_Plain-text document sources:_
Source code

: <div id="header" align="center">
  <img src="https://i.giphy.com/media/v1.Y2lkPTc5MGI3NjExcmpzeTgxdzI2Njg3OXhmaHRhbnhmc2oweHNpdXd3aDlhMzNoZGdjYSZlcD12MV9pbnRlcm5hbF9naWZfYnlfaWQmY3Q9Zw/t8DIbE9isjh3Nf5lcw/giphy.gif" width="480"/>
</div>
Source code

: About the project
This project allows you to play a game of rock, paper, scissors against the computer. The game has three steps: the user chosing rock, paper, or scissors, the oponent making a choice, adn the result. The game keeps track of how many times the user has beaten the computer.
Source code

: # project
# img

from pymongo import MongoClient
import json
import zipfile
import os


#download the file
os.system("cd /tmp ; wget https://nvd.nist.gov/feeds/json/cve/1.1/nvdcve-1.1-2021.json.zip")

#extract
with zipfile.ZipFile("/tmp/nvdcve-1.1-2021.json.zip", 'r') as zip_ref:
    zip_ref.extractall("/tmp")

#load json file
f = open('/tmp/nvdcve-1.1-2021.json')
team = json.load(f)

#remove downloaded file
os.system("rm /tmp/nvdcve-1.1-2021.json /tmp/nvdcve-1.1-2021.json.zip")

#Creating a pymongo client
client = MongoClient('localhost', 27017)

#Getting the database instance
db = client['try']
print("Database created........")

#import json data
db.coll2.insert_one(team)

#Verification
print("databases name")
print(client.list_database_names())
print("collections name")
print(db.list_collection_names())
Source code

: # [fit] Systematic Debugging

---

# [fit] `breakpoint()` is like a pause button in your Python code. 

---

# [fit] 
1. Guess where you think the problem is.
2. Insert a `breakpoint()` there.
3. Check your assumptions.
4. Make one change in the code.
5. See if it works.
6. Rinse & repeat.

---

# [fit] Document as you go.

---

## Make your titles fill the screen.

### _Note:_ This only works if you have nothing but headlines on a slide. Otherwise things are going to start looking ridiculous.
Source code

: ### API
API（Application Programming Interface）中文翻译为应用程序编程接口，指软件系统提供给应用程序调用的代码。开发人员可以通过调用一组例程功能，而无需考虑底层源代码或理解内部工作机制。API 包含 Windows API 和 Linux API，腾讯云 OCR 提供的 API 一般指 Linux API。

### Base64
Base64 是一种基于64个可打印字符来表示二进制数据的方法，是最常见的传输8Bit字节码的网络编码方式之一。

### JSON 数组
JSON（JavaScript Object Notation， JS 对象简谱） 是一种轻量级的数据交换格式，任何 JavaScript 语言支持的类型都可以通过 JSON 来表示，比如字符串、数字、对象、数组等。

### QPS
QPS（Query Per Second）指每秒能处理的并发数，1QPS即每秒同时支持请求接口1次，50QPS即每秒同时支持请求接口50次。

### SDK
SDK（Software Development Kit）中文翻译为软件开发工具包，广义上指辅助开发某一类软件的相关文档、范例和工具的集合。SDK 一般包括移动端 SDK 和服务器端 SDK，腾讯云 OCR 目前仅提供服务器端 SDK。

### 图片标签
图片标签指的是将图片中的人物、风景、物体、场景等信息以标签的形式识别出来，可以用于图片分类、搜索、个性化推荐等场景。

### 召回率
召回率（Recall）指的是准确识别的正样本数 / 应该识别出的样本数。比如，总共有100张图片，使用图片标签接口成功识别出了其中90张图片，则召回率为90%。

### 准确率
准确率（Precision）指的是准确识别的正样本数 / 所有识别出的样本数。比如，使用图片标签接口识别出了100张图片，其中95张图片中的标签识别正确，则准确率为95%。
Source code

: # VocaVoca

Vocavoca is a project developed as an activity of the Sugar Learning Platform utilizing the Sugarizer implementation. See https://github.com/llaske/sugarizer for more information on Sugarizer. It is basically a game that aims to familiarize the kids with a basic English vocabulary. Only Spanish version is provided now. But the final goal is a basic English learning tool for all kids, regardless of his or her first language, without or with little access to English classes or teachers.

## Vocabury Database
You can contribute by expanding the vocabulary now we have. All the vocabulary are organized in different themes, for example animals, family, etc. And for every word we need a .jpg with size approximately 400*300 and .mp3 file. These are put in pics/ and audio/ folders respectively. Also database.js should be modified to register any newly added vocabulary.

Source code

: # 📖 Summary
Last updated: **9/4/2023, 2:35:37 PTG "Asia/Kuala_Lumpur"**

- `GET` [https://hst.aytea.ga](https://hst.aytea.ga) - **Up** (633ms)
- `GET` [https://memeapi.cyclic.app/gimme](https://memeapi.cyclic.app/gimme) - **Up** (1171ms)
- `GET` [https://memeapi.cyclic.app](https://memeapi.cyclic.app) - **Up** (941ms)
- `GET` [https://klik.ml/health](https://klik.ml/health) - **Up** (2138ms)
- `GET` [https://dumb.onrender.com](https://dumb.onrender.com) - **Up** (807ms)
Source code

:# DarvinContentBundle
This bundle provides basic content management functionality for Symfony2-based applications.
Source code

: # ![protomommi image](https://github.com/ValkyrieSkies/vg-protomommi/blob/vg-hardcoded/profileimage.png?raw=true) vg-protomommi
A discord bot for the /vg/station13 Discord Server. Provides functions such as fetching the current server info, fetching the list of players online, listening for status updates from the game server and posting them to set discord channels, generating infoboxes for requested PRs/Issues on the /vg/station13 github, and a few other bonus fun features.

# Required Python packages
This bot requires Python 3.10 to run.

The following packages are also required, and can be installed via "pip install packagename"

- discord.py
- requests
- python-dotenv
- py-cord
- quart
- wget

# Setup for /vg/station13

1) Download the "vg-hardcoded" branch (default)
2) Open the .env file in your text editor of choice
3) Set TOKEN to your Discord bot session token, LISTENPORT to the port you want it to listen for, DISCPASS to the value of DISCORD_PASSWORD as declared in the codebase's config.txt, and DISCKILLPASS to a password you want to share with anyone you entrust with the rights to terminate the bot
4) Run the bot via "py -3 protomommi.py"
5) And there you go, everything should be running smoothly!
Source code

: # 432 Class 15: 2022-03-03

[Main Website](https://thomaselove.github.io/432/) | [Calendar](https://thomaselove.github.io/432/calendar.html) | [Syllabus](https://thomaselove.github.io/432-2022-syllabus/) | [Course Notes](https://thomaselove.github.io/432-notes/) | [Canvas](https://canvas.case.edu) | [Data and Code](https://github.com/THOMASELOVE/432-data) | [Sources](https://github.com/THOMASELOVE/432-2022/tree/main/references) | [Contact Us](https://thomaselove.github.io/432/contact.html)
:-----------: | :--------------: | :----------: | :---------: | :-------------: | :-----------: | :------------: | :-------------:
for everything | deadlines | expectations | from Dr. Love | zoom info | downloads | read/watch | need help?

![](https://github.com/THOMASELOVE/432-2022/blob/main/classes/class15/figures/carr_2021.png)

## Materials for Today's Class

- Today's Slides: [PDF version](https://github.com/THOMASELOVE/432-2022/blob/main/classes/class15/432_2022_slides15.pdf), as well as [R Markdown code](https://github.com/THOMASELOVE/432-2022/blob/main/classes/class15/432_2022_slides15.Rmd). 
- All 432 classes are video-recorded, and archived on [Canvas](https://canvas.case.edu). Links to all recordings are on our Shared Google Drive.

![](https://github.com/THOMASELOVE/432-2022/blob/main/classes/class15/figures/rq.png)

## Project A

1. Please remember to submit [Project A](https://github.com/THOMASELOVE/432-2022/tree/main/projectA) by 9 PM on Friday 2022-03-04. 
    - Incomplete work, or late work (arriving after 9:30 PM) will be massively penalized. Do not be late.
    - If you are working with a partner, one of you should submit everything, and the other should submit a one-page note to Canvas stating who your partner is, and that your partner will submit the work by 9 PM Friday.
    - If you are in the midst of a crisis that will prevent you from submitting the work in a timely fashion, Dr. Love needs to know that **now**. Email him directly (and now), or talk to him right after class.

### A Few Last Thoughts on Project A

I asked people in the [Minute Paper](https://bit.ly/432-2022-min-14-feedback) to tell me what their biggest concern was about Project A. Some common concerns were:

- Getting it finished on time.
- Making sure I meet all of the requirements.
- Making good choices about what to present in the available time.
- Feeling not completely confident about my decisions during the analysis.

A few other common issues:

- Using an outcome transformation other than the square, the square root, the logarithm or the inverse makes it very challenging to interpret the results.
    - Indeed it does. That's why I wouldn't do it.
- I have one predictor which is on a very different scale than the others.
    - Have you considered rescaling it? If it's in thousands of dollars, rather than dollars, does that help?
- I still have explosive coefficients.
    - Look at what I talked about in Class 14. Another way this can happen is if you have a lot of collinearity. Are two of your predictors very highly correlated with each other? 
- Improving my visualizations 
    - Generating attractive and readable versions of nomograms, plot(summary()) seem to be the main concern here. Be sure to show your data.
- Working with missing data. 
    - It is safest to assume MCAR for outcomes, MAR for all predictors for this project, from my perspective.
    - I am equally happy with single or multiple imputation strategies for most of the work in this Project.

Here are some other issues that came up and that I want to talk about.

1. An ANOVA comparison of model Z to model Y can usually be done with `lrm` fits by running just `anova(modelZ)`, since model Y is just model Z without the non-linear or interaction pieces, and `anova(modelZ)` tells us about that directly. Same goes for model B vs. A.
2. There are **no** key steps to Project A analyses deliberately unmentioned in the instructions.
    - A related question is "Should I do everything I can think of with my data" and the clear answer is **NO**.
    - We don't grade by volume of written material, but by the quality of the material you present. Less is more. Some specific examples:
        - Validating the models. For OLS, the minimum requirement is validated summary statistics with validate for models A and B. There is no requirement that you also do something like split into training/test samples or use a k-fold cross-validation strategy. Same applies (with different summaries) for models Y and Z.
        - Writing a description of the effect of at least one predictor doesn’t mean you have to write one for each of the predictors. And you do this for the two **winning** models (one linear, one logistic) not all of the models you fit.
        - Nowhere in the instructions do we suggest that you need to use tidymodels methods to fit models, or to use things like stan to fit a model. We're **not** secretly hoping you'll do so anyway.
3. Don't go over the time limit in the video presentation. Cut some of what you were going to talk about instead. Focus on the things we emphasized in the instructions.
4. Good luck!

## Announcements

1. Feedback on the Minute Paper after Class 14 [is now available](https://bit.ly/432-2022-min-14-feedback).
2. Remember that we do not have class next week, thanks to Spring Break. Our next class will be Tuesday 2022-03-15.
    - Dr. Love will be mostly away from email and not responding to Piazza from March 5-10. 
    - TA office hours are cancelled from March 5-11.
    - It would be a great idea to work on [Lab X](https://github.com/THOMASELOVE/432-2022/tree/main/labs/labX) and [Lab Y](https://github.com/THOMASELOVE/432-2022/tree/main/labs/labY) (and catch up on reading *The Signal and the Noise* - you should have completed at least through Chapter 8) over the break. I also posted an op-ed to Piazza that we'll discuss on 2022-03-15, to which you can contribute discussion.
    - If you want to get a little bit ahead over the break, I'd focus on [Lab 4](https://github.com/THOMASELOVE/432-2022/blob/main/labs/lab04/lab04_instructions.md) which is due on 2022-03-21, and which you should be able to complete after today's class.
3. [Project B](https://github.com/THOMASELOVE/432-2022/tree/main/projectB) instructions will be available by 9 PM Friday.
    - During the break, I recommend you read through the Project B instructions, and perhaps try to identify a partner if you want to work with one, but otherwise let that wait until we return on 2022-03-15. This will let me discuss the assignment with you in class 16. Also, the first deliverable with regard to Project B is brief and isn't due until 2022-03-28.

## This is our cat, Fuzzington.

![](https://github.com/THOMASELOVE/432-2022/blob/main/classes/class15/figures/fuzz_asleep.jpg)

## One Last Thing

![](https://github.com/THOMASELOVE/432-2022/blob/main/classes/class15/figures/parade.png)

_HOW TO COMPLETE THIS TASK:_ Scan the records above and show every line in which the word "breakpoint" occurs.

_ANSWER TO THIS PROBLEM:_
# [fit] `breakpoint()` is like a pause button in your Python code. 
2. Insert a `breakpoint()` there.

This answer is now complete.